Across the entries below, please work out how many lines contain the string "void" and give only the number.

━━━ Data to examine

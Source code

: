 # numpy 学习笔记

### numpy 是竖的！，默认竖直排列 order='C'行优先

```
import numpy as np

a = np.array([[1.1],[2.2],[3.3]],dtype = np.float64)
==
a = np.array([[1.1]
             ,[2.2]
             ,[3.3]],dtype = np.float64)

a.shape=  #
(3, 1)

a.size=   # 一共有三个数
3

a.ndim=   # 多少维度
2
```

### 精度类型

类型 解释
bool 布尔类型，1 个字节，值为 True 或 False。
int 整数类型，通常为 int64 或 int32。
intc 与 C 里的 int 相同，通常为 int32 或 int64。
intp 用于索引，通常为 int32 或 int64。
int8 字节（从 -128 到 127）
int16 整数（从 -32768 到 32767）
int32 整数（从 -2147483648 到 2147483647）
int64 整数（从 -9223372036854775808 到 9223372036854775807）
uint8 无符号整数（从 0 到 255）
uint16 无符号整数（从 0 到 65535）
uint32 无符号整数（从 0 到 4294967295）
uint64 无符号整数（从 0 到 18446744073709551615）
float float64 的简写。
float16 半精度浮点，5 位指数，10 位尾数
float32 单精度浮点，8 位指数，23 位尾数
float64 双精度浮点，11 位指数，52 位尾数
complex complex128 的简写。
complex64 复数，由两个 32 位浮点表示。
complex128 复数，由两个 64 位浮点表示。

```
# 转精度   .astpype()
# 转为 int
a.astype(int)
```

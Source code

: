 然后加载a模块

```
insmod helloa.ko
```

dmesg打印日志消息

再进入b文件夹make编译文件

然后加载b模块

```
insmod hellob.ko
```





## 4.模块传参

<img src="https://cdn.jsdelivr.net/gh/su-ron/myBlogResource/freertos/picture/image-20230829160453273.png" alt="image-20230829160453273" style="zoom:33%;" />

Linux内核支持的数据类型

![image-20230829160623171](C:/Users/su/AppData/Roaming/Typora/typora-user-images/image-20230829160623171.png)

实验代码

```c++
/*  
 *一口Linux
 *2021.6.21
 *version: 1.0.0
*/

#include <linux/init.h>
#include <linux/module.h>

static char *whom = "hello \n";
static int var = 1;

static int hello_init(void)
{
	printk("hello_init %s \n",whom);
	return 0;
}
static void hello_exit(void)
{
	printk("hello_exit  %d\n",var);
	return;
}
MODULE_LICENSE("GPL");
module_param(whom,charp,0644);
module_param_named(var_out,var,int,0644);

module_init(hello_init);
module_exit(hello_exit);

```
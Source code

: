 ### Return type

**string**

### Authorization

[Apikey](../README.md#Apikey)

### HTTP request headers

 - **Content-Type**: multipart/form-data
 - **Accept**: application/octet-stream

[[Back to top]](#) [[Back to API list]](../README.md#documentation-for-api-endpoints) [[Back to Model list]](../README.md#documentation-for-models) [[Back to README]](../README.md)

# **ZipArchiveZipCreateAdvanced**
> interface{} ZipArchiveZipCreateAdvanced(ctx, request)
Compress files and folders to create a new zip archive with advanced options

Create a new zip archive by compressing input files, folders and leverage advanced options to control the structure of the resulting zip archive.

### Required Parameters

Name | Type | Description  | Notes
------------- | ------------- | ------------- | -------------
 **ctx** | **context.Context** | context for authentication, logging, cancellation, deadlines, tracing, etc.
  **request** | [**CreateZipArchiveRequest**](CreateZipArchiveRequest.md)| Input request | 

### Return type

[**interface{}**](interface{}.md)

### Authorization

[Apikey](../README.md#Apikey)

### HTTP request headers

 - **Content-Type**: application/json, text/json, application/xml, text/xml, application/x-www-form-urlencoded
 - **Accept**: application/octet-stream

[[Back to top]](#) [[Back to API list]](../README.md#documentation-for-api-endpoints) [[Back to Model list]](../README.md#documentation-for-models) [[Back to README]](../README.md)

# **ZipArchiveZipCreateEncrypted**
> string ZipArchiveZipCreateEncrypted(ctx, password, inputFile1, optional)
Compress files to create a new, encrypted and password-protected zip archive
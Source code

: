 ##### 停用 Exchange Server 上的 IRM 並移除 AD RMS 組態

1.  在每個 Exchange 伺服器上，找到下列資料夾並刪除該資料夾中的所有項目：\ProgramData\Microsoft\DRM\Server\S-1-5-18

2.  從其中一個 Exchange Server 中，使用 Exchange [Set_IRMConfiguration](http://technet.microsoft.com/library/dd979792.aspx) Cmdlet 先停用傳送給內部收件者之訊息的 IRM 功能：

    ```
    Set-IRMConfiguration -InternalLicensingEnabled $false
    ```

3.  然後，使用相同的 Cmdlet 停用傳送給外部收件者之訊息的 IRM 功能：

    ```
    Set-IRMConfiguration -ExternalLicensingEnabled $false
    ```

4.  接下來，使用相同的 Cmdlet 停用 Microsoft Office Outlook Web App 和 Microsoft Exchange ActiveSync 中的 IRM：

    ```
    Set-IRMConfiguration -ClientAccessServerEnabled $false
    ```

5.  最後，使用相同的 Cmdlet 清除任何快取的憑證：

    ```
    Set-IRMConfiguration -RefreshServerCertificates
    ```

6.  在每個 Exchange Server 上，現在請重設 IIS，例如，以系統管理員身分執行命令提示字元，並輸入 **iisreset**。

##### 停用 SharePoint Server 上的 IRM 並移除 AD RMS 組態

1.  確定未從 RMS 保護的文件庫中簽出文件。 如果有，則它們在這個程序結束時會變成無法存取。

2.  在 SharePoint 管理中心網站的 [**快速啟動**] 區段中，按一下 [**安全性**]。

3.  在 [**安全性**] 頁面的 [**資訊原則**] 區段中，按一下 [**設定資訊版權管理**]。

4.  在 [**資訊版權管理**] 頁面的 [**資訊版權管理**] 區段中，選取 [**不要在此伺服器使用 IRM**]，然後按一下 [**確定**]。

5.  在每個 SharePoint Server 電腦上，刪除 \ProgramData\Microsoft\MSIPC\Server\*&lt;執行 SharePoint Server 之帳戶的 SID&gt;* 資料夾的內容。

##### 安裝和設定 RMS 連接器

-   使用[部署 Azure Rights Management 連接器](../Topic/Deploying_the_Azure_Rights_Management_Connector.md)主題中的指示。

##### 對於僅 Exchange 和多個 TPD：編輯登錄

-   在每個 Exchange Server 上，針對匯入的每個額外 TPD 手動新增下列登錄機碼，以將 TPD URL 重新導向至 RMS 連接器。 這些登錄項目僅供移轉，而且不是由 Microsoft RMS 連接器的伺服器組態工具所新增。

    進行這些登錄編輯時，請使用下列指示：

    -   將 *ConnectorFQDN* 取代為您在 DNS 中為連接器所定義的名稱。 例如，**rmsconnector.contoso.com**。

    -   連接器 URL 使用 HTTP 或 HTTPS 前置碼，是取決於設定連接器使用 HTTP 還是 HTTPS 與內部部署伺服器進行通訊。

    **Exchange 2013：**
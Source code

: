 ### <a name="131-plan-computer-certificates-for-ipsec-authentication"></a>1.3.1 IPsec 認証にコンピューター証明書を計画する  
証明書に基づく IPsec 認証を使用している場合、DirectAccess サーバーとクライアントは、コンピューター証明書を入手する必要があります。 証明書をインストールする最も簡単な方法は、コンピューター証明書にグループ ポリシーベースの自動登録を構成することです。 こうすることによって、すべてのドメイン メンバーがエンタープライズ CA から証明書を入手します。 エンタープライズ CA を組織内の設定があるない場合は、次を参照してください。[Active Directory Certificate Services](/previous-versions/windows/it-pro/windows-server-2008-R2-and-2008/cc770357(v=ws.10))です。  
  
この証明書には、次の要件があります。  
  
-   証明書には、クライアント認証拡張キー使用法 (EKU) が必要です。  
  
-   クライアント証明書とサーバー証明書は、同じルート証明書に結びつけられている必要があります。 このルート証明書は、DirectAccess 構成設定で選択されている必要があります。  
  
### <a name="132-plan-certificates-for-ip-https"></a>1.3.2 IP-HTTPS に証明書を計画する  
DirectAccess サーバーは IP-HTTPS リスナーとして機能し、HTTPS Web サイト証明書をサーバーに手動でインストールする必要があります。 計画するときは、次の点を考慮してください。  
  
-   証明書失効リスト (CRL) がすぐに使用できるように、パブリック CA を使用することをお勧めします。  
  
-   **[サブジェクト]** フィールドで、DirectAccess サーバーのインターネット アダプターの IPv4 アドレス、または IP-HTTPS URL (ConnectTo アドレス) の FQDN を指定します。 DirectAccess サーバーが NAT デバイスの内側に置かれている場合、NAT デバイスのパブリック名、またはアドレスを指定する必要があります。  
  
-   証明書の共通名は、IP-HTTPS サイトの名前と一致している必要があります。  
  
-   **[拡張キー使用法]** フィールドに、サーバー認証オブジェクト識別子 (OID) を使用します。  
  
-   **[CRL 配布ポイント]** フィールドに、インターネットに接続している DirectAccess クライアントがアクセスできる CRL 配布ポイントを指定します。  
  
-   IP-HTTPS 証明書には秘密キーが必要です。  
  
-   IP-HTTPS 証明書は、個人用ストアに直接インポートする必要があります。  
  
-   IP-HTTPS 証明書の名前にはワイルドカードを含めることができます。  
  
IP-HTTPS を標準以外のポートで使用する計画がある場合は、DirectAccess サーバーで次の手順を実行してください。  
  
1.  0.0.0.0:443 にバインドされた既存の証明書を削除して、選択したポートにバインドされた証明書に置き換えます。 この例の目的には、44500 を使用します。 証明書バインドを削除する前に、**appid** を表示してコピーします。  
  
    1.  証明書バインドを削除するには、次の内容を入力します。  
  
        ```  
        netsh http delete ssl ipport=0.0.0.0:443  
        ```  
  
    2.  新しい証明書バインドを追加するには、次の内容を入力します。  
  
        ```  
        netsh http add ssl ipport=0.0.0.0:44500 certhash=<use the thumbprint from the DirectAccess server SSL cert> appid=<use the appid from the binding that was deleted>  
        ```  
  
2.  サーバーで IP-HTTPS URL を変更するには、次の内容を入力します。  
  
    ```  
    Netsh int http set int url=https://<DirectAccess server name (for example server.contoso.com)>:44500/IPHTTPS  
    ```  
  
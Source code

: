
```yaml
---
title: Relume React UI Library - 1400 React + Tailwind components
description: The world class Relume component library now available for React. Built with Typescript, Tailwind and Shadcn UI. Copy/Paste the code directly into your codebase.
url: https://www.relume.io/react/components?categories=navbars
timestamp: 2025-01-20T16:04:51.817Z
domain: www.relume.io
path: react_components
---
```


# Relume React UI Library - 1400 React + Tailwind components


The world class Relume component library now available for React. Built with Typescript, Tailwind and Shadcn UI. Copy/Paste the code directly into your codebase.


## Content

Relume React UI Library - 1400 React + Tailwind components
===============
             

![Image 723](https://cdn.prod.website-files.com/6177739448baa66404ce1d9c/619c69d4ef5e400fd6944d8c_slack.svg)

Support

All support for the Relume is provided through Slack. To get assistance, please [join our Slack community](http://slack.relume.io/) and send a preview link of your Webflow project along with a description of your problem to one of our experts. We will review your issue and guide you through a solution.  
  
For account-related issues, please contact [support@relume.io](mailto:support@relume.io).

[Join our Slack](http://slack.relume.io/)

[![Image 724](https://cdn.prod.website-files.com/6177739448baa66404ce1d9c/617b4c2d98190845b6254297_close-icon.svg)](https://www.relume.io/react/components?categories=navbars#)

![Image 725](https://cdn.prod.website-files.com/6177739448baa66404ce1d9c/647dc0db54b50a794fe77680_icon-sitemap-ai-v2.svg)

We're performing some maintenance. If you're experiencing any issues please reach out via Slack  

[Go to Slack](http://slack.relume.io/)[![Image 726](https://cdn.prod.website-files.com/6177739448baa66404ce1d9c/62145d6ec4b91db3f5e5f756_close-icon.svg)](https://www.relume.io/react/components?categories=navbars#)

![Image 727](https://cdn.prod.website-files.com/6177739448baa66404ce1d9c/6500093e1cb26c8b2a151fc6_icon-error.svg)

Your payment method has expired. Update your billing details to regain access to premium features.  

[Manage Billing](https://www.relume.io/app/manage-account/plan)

━━━━━━

→ Answer to this task
2